Robots Talos et iCub dans la salle robotique d'Inria Nancy
© Jean-Baptiste Mouret

Un robot avatar piloté par téléopération

L'utilisation du robot Talos est une "téléopération immersive" : il ne faut pas imaginer un robot laissé à lui-même mais plutôt un avatar envoyé sur un terrain dangereux ou impraticable et opéré par un humain qui le contrôle à distance. Talos reçoit ses ordres et suit les gestes d'un opérateur équipé d'un casque de réalité virtuelle et d’une combinaison de capture de mouvements : l'Homme et la machine bougent ensemble.

Il existe aujourd'hui de nombreuses machines - des bras articulés notamment - qui peuvent être téléopérées, mais la téléopération immersive explorée sur Talos se joue à une autre échelle, avec le corps complet du robot, et un corps robotique humanoïde. « Talos ne fait pas qu'imiter son opérateur, il adapte son mouvement à sa propre dynamique, sa force et son poids pour imiter l’humain sans tomber ou faire de mauvais mouvements. » Le robot est accueilli au centre Inria Nancy - Grand Est par Jean-Baptiste Mouret, directeur de recherche et spécialiste du machine learning (apprentissage automatique) appliqué à la robotique. Avec Serena Ivaldi, chercheuse Inria qui apporte ses compétences en robotique humanoïde et en interaction humain/robot, ils travaillent en binôme. Talos est bien encadré.

Reciblage du corps entier sur le robot Talos

L'équipe LARSEN aux commandes de la robotique

Ces deux scientifiques sont arrivés au centre Inria de Nancy en 2014 pour participer à la création de l'équipe LARSEN. Cette équipe d'une trentaine de personnes mène des recherches à l'intersection de l'apprentissage automatique et de la robotique pour imaginer des robots capables d'affronter l'inconnu, d'apprendre de leurs erreurs et d'interagir avec d'autres robots ou des êtres humains.
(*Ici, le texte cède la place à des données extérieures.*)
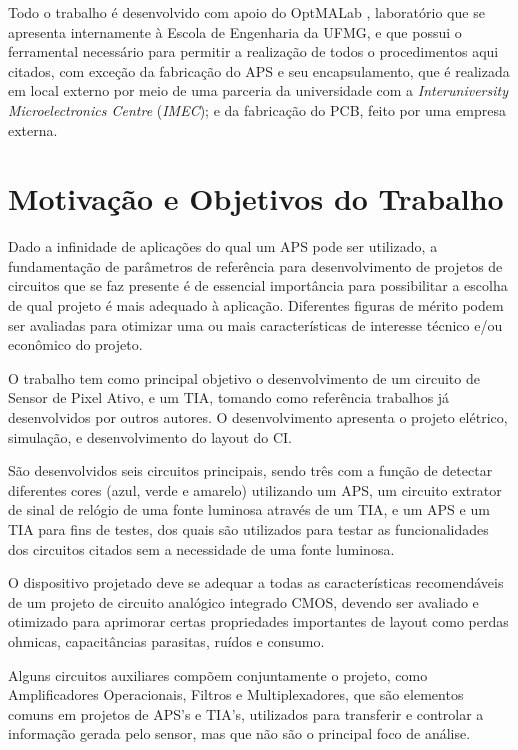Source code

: Todo o trabalho é desenvolvido com apoio do OptMALab , laboratório que se apresenta internamente à Escola de Engenharia da UFMG, e que possui o ferramental necessário para permitir a realização de todos o procedimentos aqui citados, com exceção da fabricação do APS e seu encapsulamento, que é realizada em local externo por meio de uma parceria da universidade com a \emph{Interuniversity Microelectronics Centre} (\emph{IMEC}); e da fabricação do PCB, feito por uma empresa externa.

\section{Motivação e Objetivos do Trabalho}

Dado a infinidade de aplicações do qual um APS pode ser utilizado, a fundamentação de parâmetros de referência para desenvolvimento de projetos de circuitos que se faz presente é de essencial importância para possibilitar a escolha de qual projeto é mais adequado à aplicação. Diferentes figuras de mérito podem ser avaliadas para otimizar uma ou mais características de interesse técnico e/ou econômico do projeto.

O trabalho tem como principal objetivo o desenvolvimento de um circuito de Sensor de Pixel Ativo, e um TIA, tomando como referência trabalhos j\'a desenvolvidos por outros autores. O desenvolvimento apresenta o projeto elétrico, simulação, e desenvolvimento do layout do CI. 

São desenvolvidos seis circuitos principais, sendo três com a função de detectar diferentes cores (azul, verde e amarelo) utilizando um APS, um circuito extrator de sinal de relógio de uma fonte luminosa atrav\'es de um TIA, e um APS e um TIA para fins de testes, dos quais s\~ao utilizados para testar as funcionalidades dos circuitos citados sem a necessidade de uma fonte luminosa. 

O dispositivo projetado deve se adequar a todas as características recomendáveis de um projeto de circuito analógico integrado CMOS, devendo ser avaliado e otimizado para aprimorar certas propriedades importantes de layout como perdas ohmicas, capacitâncias parasitas, ruídos e consumo.

Alguns circuitos auxiliares compõem conjuntamente o projeto, como Amplificadores Operacionais, Filtros e Multiplexadores, que são elementos comuns em projetos de APS’s e TIA's, utilizados para transferir e controlar a informação gerada pelo sensor, mas que não são o principal foco de análise.

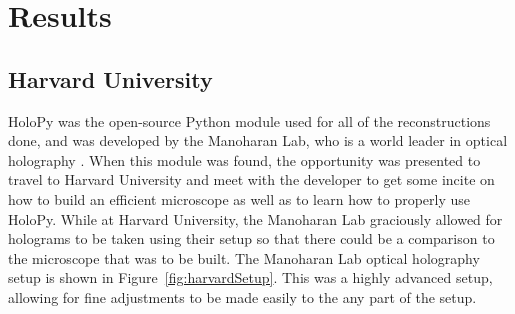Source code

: %
%

\chapter{Results} \label{chap:Results}
\section{Harvard University}

HoloPy was the open-source Python module used for all of the reconstructions
done, and was developed by the Manoharan Lab, who is a world leader in optical
holography \cite{Manoharan}. When this module was found, the opportunity was presented to travel to
Harvard University and meet with the developer to get some incite on how to
build an efficient microscope as well as to learn how to properly use HoloPy. While at
Harvard University, the Manoharan Lab graciously allowed for holograms to be
taken using their setup so that there could be a comparison to the microscope
that was to be built. The Manoharan Lab optical holography setup is shown in
Figure~\ref{fig:harvardSetup}. This was a highly advanced setup, allowing for
fine adjustments to be made easily to the any part of the setup.

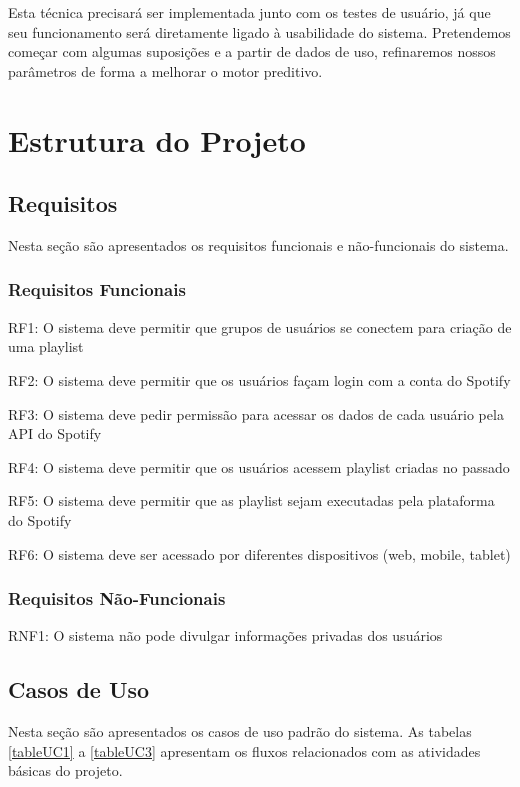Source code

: \documentclass[
	12pt,				%
    oneside,			%
	a4paper,			%
	english,			%
	french,				%
	spanish,			%
	brazil,				%
	]{abntex2}
\begin{document}
Esta técnica precisará ser implementada junto com os testes de usuário, já que seu funcionamento será diretamente ligado à usabilidade do sistema. Pretendemos começar com algumas suposições e a partir de dados de uso, refinaremos nossos parâmetros de forma a melhorar o motor preditivo.

\chapter{Estrutura do Projeto}

\section{Requisitos}

Nesta seção são apresentados os requisitos funcionais e não-funcionais do sistema.

\subsection{Requisitos Funcionais}
RF1: O sistema deve permitir que grupos de usuários se conectem para criação de uma playlist

RF2: O sistema deve permitir que os usuários façam login com a conta do Spotify

RF3: O sistema deve pedir permissão para acessar os dados de cada usuário pela API do Spotify

RF4: O sistema deve permitir que os usuários acessem playlist criadas no passado

RF5: O sistema deve permitir que as playlist sejam executadas pela plataforma do Spotify

RF6: O sistema deve ser acessado por diferentes dispositivos (web, mobile, tablet)


\subsection{Requisitos Não-Funcionais}
RNF1: O sistema não pode divulgar informações privadas dos usuários

\section{Casos de Uso}

Nesta seção são apresentados os casos de uso padrão do sistema. As tabelas \ref{tableUC1} a \ref{tableUC3} apresentam os fluxos relacionados com as atividades básicas do projeto.
\end{document}
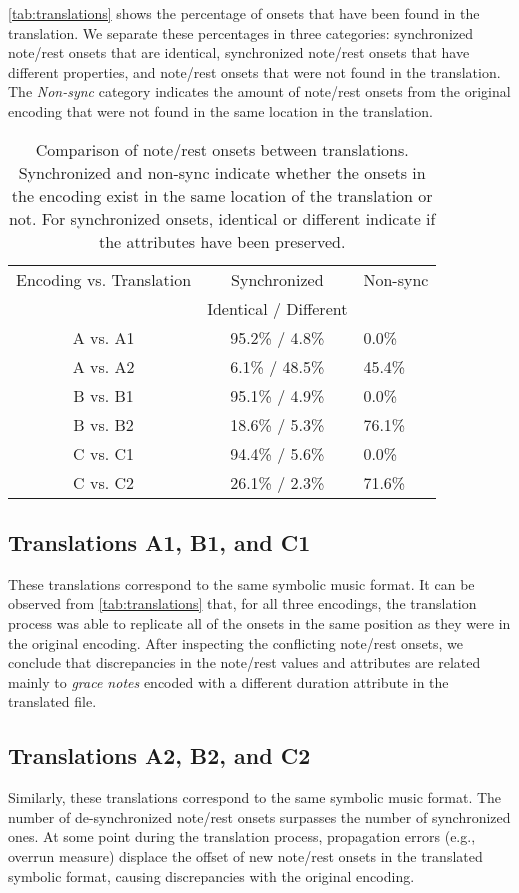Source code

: \autoref{tab:translations} shows the percentage of onsets that have been found in the translation. We separate these percentages in three categories: synchronized note/rest onsets that are identical, synchronized note/rest onsets that have different properties, and note/rest onsets that were not found in the translation. The \emph{Non-sync} category indicates the amount of note/rest onsets from the original encoding that were not found in the same location in the translation.

\begin{table}[h]
  \caption{Comparison of note/rest onsets between translations. Synchronized and non-sync indicate whether the onsets in the encoding exist in the same location of the translation or not. For synchronized onsets, identical or different indicate if the attributes have been preserved.}
  \label{tab:translations}
  \begin{tabular}{ccl}
    \toprule
    Encoding vs. Translation  & Synchronized & Non-sync \\
    & Identical / Different & \\
    \midrule
    A vs. A1 & 95.2\% / 4.8\% & 0.0\% \\
    A vs. A2 & 6.1\% / 48.5\% & 45.4\% \\
    B vs. B1 & 95.1\% / 4.9\% & 0.0\% \\
    B vs. B2 & 18.6\% / 5.3\% & 76.1\% \\
    C vs. C1 & 94.4\% / 5.6\% & 0.0\% \\
    C vs. C2 & 26.1\% / 2.3\% & 71.6\% \\
  \bottomrule
\end{tabular}
\end{table}

\subsection{Translations A1, B1, and C1}
These translations correspond to the same symbolic music format. It can be observed from \autoref{tab:translations} that, for all three encodings, the translation process was able to replicate all of the onsets in the same position as they were in the original encoding. After inspecting the conflicting note/rest onsets, we conclude that discrepancies in the note/rest values and attributes are related mainly to \emph{grace notes} encoded with a different duration attribute in the translated file.

\subsection{Translations A2, B2, and C2}
Similarly, these translations correspond to the same symbolic music format. The number of de-synchronized note/rest onsets surpasses the number of synchronized ones. At some point during the translation process, propagation errors (e.g., overrun measure) displace the offset of new note/rest onsets in the translated symbolic format, causing discrepancies with the original encoding.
Serena Ivaldi et Jean-Baptiste Mouret y chapeautent les recherches sur la robotique humanoïde. Avec Talos, les deux chercheurs peuvent s'appuyer sur une solide expérience acquise après plusieurs années de travaux chez Inria et dans leurs précédentes institutions.

Par exemple le projet ERC Resibots, un robot à six pattes capable d'agir en situation d'avarie, privé d'un ou de plusieurs de ses appendices, ou encore le projet H2020 Andy, qui se concentre sur la prédiction et l’anticipation des mouvements humains pour mieux interagir avec les robots. « Le défi pour les robots humanoïdes est de synchroniser leurs moteurs pour mettre en jeu l'ensemble de leur corps dans un mouvement. Le logiciel sur lequel nous travaillons est un contrôleur corps complet qui permet de penser le corps dans sa globalité, en utilisant le bras gauche pour s'équilibrer lors d'un mouvement du bras droit par exemple », explique Jean-Baptiste Mouret. En décomposant un mouvement aussi complexe que la marche, il est possible de prendre la mesure des défis posés à la robotique humanoïde. Talos est là pour faire franchir quelques obstacles à ce domaine de recherche. 

Talos : un robot qui ressemble à l'être humain

Au centre de recherche, Talos est programmé pour suivre les mouvements de son opérateur. Pour éviter une chute trop brutale qui risquerait d'abîmer sa coûteuse machinerie, il travaille pour le moment accroché par un harnais.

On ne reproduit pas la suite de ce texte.